Mais le suc­cès de l’homme est incom­plet. Nous n’avons pas encore réus­si à faire man­ger le Soleil dans notre main. En effet, si la fusion nucléaire per­met bien de faire explo­ser la pla­nète, nous ne sommes tou­jours pas capables de l’entretenir et de la conte­nir de manière à en cap­ter l’énergie. La ques­tion nous résiste, contrai­re­ment à celle de la fission.

Pour­tant, il y a cin­quante ans, cer­tains nous pro­met­taient que l’on y par­vien­drait en cin­quante ans.
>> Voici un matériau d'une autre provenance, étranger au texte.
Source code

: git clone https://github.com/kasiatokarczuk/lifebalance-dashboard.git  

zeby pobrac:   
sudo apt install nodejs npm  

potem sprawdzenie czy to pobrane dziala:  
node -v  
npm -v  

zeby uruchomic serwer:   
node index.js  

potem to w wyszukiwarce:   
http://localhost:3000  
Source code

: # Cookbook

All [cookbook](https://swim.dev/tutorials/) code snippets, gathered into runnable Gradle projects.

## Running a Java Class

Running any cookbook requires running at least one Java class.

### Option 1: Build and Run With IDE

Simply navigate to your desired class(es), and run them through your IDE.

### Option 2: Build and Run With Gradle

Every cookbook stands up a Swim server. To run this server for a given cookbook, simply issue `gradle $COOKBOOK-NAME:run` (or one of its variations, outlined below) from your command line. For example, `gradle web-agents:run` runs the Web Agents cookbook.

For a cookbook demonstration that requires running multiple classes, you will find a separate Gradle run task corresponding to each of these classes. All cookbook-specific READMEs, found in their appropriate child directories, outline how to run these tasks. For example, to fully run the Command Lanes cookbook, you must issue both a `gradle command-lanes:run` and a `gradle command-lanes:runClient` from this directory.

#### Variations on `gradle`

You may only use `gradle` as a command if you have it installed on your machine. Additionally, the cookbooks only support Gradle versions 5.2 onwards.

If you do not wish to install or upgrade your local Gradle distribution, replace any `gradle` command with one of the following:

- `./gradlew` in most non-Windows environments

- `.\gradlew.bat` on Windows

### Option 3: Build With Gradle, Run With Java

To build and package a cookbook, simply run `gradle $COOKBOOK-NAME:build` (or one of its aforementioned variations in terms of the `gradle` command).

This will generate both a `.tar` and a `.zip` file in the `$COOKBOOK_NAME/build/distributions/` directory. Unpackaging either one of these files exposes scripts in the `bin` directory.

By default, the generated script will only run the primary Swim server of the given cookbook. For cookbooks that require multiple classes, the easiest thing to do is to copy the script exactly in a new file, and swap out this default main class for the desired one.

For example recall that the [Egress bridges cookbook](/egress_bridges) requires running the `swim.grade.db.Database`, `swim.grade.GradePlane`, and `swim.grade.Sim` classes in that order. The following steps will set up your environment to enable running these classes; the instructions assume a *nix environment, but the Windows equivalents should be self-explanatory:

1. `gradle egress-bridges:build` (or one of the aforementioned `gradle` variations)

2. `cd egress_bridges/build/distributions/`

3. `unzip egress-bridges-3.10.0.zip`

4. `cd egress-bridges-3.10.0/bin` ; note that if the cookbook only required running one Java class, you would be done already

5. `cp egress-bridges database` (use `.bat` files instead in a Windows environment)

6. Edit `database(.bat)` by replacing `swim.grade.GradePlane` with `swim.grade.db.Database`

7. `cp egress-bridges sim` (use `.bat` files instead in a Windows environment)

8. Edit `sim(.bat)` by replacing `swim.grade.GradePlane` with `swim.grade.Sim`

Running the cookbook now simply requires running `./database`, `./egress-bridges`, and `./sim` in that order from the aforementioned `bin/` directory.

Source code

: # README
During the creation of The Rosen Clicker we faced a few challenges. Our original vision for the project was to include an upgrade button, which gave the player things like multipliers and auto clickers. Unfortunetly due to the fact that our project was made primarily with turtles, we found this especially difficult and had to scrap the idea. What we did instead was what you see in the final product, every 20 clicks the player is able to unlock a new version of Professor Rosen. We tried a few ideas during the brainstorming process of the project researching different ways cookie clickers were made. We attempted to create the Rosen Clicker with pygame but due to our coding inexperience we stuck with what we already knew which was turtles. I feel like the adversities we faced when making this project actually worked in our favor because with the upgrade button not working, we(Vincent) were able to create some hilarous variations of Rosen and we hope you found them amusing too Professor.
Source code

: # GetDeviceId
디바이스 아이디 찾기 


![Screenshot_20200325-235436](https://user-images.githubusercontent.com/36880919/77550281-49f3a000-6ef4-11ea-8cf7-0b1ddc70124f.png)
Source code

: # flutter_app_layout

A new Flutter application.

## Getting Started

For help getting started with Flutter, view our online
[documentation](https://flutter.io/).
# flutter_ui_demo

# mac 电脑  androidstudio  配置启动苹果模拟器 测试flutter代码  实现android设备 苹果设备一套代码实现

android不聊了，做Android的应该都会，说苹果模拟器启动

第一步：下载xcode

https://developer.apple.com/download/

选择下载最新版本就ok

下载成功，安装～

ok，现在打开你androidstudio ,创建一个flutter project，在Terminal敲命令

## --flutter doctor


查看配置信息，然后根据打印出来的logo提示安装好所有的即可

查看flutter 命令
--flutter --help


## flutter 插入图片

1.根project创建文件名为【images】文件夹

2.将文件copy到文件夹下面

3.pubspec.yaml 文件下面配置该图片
Aujourd’hui, on nous pro­met que c’est pour dans cin­quante ans et un consor­tium mon­dial2 finance le pro­jet inter­na­tio­nal Inter­na­tio­nal Ther­mo­nu­clear Expe­ri­men­tal Reac­tor (Iter). Car la tech­no­lo­gie à mettre en place est tel­le­ment com­plexe et cou­teuse que l’on n’est pas trop des prin­ci­pales puis­sances éco­no­miques du globe pour ins­tal­ler, à Cada­rache (France, Bouches-du-Rhône), un toka­mak expé­ri­men­tal sus­cep­tible de rele­ver le défi du moment : res­ti­tuer plus d’énergie qu’il n’en consomme et per­mettre le main­tien d’une réac­tion de fusion nucléaire pen­dant plus que les deux minutes actuel­le­ment atteintes.

Le sou­ci, car sou­ci il y a, est que le bud­get explose. Pré­vu en 2001 à la modeste hau­teur de 6 mil­liards d’euros (G euros pour par­ler comme un phy­si­cien), les pro­jec­tions sont pas­sées à 16 G euros alors que la pre­mière pierre n’est pas encore posée3.

La ques­tion est pour quoi, et non pour­quoi. Il n’est pas tel­le­ment ques­tion de savoir si les esti­ma­teurs ini­tiaux étaient ceux qui dres­sèrent les plans bud­gé­taires du désa­mian­tage du Ber­lay­mont4, mais bien de savoir quel pro­jet éner­gé­tique se cache der­rière cette entre­prise scien­ti­fique : la pro­duc­tion cen­tra­li­sée d’électricité alors que plus per­sonne ne veut de ligne à haute ten­sion dans le fond de son jar­din ; la concen­tra­tion des ins­tal­la­tions pour pro­duire l’électricité de tout un conti­nent en un même point, bou­le­vard pour la jalou­sie inter­éta­tique et le rejet des citoyens ; l’investissement mas­sif dans un pro­jet pha­rao­nique et hasar­deux quand des solu­tions éner­gé­tiques existent pour nous tirer à coup sûr d’une (par­tie de notre) dépen­dance aux com­bus­tibles fos­siles, à com­men­cer par les néga­watts5.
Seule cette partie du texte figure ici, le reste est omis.